_Directions_
The records below hold a stretch from the line with "It is highly" through the line with "### Pre-training for masked atom prediction"; return exactly those lines, ends included, and nothing more.

_Provided information_
▽

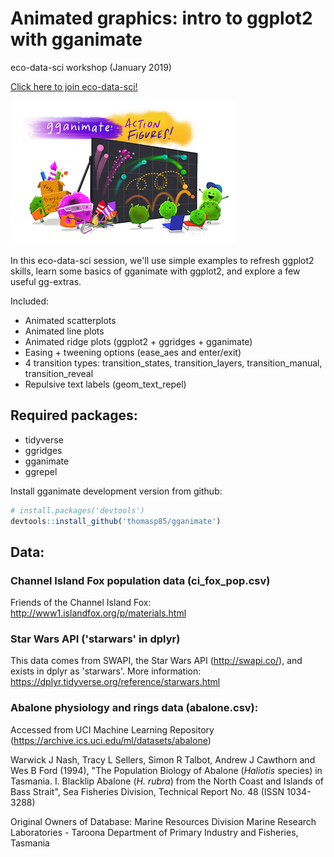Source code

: # Animated graphics: intro to ggplot2 with gganimate
eco-data-sci workshop (January 2019)

[Click here to join eco-data-sci!](eco-data-sci.github.io)

![gganimate_fireworks_small](gganimate_fireworks_small.png)

In this eco-data-sci session, we'll use simple examples to refresh ggplot2 skills, learn some basics of gganimate with ggplot2, and explore a few useful gg-extras. 

Included:

- Animated scatterplots
- Animated line plots
- Animated ridge plots (ggplot2 + ggridges + gganimate)
- Easing + tweening options (ease_aes and enter/exit)
- 4 transition types: transition_states, transition_layers, transition_manual, transition_reveal
- Repulsive text labels (geom_text_repel)


## Required packages: 

- tidyverse
- ggridges 
- gganimate
- ggrepel

Install gganimate development version from github:

```r
# install.packages('devtools')
devtools::install_github('thomasp85/gganimate')
```

## Data: 

### Channel Island Fox population data (ci_fox_pop.csv)

Friends of the Channel Island Fox: <http://www1.islandfox.org/p/materials.html>

### Star Wars API ('starwars' in dplyr)

This data comes from SWAPI, the Star Wars API (<http://swapi.co/>), and exists in dplyr as 'starwars'. 
More information: <https://dplyr.tidyverse.org/reference/starwars.html>

### Abalone physiology and rings data (abalone.csv): 

Accessed from UCI Machine Learning Repository (<https://archive.ics.uci.edu/ml/datasets/abalone>)

Warwick J Nash, Tracy L Sellers, Simon R Talbot, Andrew J Cawthorn and Wes B Ford (1994), "The Population Biology of Abalone (_Haliotis_ species) in Tasmania. I. Blacklip Abalone (_H. rubra_) from the North Coast and Islands of Bass Strait", Sea Fisheries Division, Technical Report No. 48 (ISSN 1034-3288)

Original Owners of Database:
Marine Resources Division
Marine Research Laboratories - Taroona
Department of Primary Industry and Fisheries, Tasmania


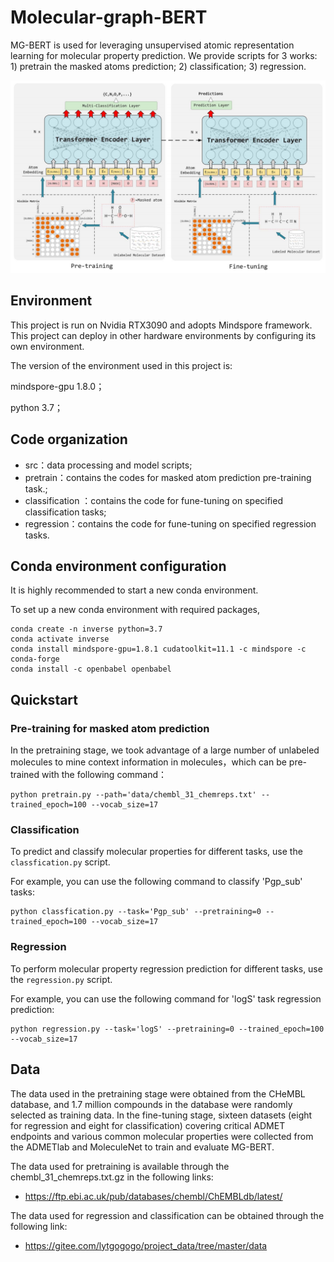 # Molecular-graph-BERT

MG-BERT is used for leveraging unsupervised atomic representation learning for molecular property prediction. We provide scripts for 3 works: 1) pretrain the masked atoms prediction; 2) classification; 3) regression.

![Illustration](network.png)

## Environment

This project is run on Nvidia RTX3090 and adopts Mindspore framework. This project can deploy in other hardware environments by configuring its own environment.

The version of the environment used in this project is:

mindspore-gpu 1.8.0；

python 3.7；

## Code organization

- src：data processing and model scripts;
- pretrain：contains the codes for masked atom prediction pre-training task.;
- classification ：contains the code for fune-tuning on specified classification tasks;
- regression：contains the code for fune-tuning on specified regression tasks.

## Conda environment configuration

It is highly recommended to start a new conda environment.

To set up a new conda environment with required packages,

```text
conda create -n inverse python=3.7
conda activate inverse
conda install mindspore-gpu=1.8.1 cudatoolkit=11.1 -c mindspore -c conda-forge
conda install -c openbabel openbabel
```

## Quickstart

### Pre-training for masked atom prediction

In the pretraining stage, we took advantage of a large number of unlabeled molecules to mine context information in molecules，which can be pre-trained with the following command：

```text
python pretrain.py --path='data/chembl_31_chemreps.txt' --trained_epoch=100 --vocab_size=17
```

### Classification

To predict and classify molecular properties for different tasks, use the `classfication.py` script.

For example, you can use the following command to classify 'Pgp_sub' tasks:

```text
python classfication.py --task='Pgp_sub' --pretraining=0 --trained_epoch=100 --vocab_size=17
```

### Regression

To perform molecular property regression prediction for different tasks, use the `regression.py` script.

For example, you can use the following command for 'logS' task regression prediction:

```text
python regression.py --task='logS' --pretraining=0 --trained_epoch=100 --vocab_size=17
```

## Data

The data used in the pretraining stage were obtained from the CHeMBL database, and 1.7 million compounds in the database were randomly selected as training data. In the fine-tuning stage, sixteen datasets (eight for regression and eight for classification) covering critical ADMET endpoints and various common molecular properties were collected from the ADMETlab and MoleculeNet to train and evaluate MG-BERT.

The data used for pretraining is available through the chembl_31_chemreps.txt.gz in the following links:

- https://ftp.ebi.ac.uk/pub/databases/chembl/ChEMBLdb/latest/

The data used for regression and classification can be obtained through the following link:

- https://gitee.com/lytgogogo/project_data/tree/master/data
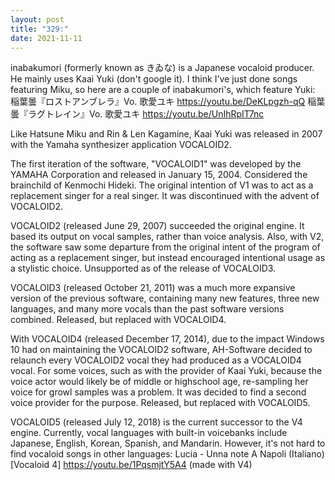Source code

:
 ```yaml
---
layout: post
title: "329:"
date: 2021-11-11
---
```


inabakumori (formerly known as きゐな) is a Japanese vocaloid producer. He mainly uses Kaai Yuki (don't google it). I think I've just done songs featuring Miku, so here are a couple of inabakumori's, which feature Yuki:
 稲葉曇『ロストアンブレラ』Vo. 歌愛ユキ
https://youtu.be/DeKLpgzh-qQ
 稲葉曇『ラグトレイン』Vo. 歌愛ユキ
https://youtu.be/UnIhRpIT7nc


Like Hatsune Miku and Rin & Len Kagamine, Kaai Yuki was released in 2007 with the Yamaha synthesizer application VOCALOID2. 


The first iteration of the software, "VOCALOID1" was developed by the YAMAHA Corporation and released in January 15, 2004. Considered the brainchild of Kenmochi Hideki. The original intention of V1 was to act as a replacement singer for a real singer. It was discontinued with the advent of VOCALOID2. 


VOCALOID2 (released June 29, 2007) succeeded the original engine. It based its output on vocal samples, rather than voice analysis. Also, with V2, the software saw some departure from the original intent of the program of acting as a replacement singer, but instead encouraged intentional usage as a stylistic choice. Unsupported as of the release of VOCALOID3.


VOCALOID3 (released October 21, 2011) was a much more expansive version of the previous software, containing many new features, three new languages, and many more vocals than the past software versions combined. Released, but replaced with VOCALOID4. 


With VOCALOID4 (released December 17, 2014), due to the impact Windows 10 had on maintaining the VOCALOID2 software, AH-Software decided to relaunch every VOCALOID2 vocal they had produced as a VOCALOID4 vocal. For some voices, such as with the provider of Kaai Yuki, because the voice actor would likely be of middle or highschool age, re-sampling her voice for growl samples was a problem. It was decided to find a second voice provider for the purpose. Released, but replaced with VOCALOID5.


VOCALOID5 (released July 12, 2018) is the current successor to the V4 engine. Currently, vocal languages with built-in voicebanks include Japanese, English, Korean, Spanish, and Mandarin. However, it's not hard to find vocaloid songs in other languages:
 Lucia - Unna note A Napoli (Italiano) [Vocaloid 4]
https://youtu.be/1PqsmjtY5A4 (made with V4)
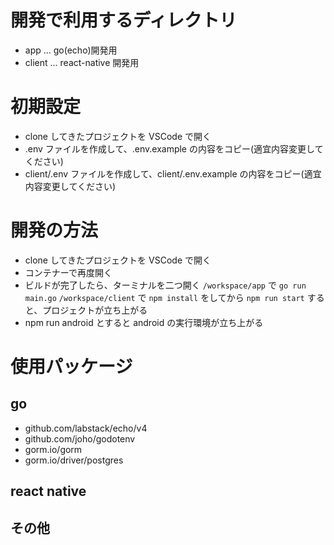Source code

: # 開発で利用するディレクトリ

- app ... go(echo)開発用
- client ... react-native 開発用

# 初期設定

- clone してきたプロジェクトを VSCode で開く
- .env ファイルを作成して、.env.example の内容をコピー(適宜内容変更してください)
- client/.env ファイルを作成して、client/.env.example の内容をコピー(適宜内容変更してください)

# 開発の方法

- clone してきたプロジェクトを VSCode で開く
- コンテナーで再度開く
- ビルドが完了したら、ターミナルを二つ開く
  ```/workspace/app``` で ```go run main.go```
  ```/workspace/client``` で ```npm install``` をしてから ```npm run start```
  すると、プロジェクトが立ち上がる
- npm run android とすると android の実行環境が立ち上がる

# 使用パッケージ

## go

- github.com/labstack/echo/v4
- github.com/joho/godotenv
- gorm.io/gorm
- gorm.io/driver/postgres

## react native

## その他
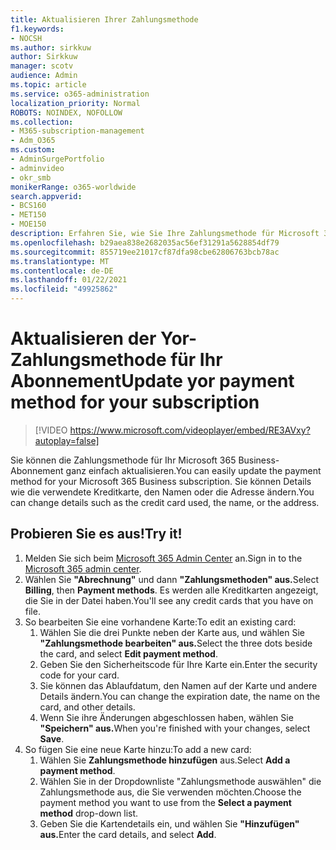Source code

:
 ```yaml
---
title: Aktualisieren Ihrer Zahlungsmethode
f1.keywords:
- NOCSH
ms.author: sirkkuw
author: Sirkkuw
manager: scotv
audience: Admin
ms.topic: article
ms.service: o365-administration
localization_priority: Normal
ROBOTS: NOINDEX, NOFOLLOW
ms.collection:
- M365-subscription-management
- Adm_O365
ms.custom:
- AdminSurgePortfolio
- adminvideo
- okr_smb
monikerRange: o365-worldwide
search.appverid:
- BCS160
- MET150
- MOE150
description: Erfahren Sie, wie Sie Ihre Zahlungsmethode für Microsoft 365 Business aktualisieren.
ms.openlocfilehash: b29aea838e2682035ac56ef31291a5628854df79
ms.sourcegitcommit: 855719ee21017cf87dfa98cbe62806763bcb78ac
ms.translationtype: MT
ms.contentlocale: de-DE
ms.lasthandoff: 01/22/2021
ms.locfileid: "49925862"
---
```

# <a name="update-yor-payment-method-for-your-subscription"></a><span data-ttu-id="6c267-103">Aktualisieren der Yor-Zahlungsmethode für Ihr Abonnement</span><span class="sxs-lookup"><span data-stu-id="6c267-103">Update yor payment method for your subscription</span></span>

> [!VIDEO https://www.microsoft.com/videoplayer/embed/RE3AVxy?autoplay=false]

<span data-ttu-id="6c267-104">Sie können die Zahlungsmethode für Ihr Microsoft 365 Business-Abonnement ganz einfach aktualisieren.</span><span class="sxs-lookup"><span data-stu-id="6c267-104">You can easily update the payment method for your Microsoft 365 Business subscription.</span></span> <span data-ttu-id="6c267-105">Sie können Details wie die verwendete Kreditkarte, den Namen oder die Adresse ändern.</span><span class="sxs-lookup"><span data-stu-id="6c267-105">You can change details such as the credit card used, the name, or the address.</span></span>

## <a name="try-it"></a><span data-ttu-id="6c267-106">Probieren Sie es aus!</span><span class="sxs-lookup"><span data-stu-id="6c267-106">Try it!</span></span>

1. <span data-ttu-id="6c267-107">Melden Sie sich beim [Microsoft 365 Admin Center](https://admin.microsoft.com) an.</span><span class="sxs-lookup"><span data-stu-id="6c267-107">Sign in to the [Microsoft 365 admin center](https://admin.microsoft.com).</span></span>
1. <span data-ttu-id="6c267-108">Wählen Sie **"Abrechnung"** und dann **"Zahlungsmethoden" aus.**</span><span class="sxs-lookup"><span data-stu-id="6c267-108">Select **Billing**, then **Payment methods**.</span></span> <span data-ttu-id="6c267-109">Es werden alle Kreditkarten angezeigt, die Sie in der Datei haben.</span><span class="sxs-lookup"><span data-stu-id="6c267-109">You'll see any credit cards that you have on file.</span></span>
1. <span data-ttu-id="6c267-110">So bearbeiten Sie eine vorhandene Karte:</span><span class="sxs-lookup"><span data-stu-id="6c267-110">To edit an existing card:</span></span>
    1. <span data-ttu-id="6c267-111">Wählen Sie die drei Punkte neben der Karte aus, und wählen Sie **"Zahlungsmethode bearbeiten" aus.**</span><span class="sxs-lookup"><span data-stu-id="6c267-111">Select the three dots beside the card, and select **Edit payment method**.</span></span>
    1. <span data-ttu-id="6c267-112">Geben Sie den Sicherheitscode für Ihre Karte ein.</span><span class="sxs-lookup"><span data-stu-id="6c267-112">Enter the security code for your card.</span></span>
    1. <span data-ttu-id="6c267-113">Sie können das Ablaufdatum, den Namen auf der Karte und andere Details ändern.</span><span class="sxs-lookup"><span data-stu-id="6c267-113">You can change the expiration date, the name on the card, and other details.</span></span>
    1. <span data-ttu-id="6c267-114">Wenn Sie ihre Änderungen abgeschlossen haben, wählen Sie **"Speichern" aus.**</span><span class="sxs-lookup"><span data-stu-id="6c267-114">When you're finished with your changes, select **Save**.</span></span>
1. <span data-ttu-id="6c267-115">So fügen Sie eine neue Karte hinzu:</span><span class="sxs-lookup"><span data-stu-id="6c267-115">To add a new card:</span></span>
    1. <span data-ttu-id="6c267-116">Wählen Sie **Zahlungsmethode hinzufügen** aus.</span><span class="sxs-lookup"><span data-stu-id="6c267-116">Select **Add a payment method**.</span></span>
    1. <span data-ttu-id="6c267-117">Wählen Sie in der Dropdownliste  "Zahlungsmethode auswählen" die Zahlungsmethode aus, die Sie verwenden möchten.</span><span class="sxs-lookup"><span data-stu-id="6c267-117">Choose the payment method you want to use from the **Select a payment method** drop-down list.</span></span>
    1. <span data-ttu-id="6c267-118">Geben Sie die Kartendetails ein, und wählen Sie **"Hinzufügen" aus.**</span><span class="sxs-lookup"><span data-stu-id="6c267-118">Enter the card details, and select **Add**.</span></span>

△

_Solution to this task_
It is highly recommended to start a new conda environment.

To set up a new conda environment with required packages,

```text
conda create -n inverse python=3.7
conda activate inverse
conda install mindspore-gpu=1.8.1 cudatoolkit=11.1 -c mindspore -c conda-forge
conda install -c openbabel openbabel
```

## Quickstart

### Pre-training for masked atom prediction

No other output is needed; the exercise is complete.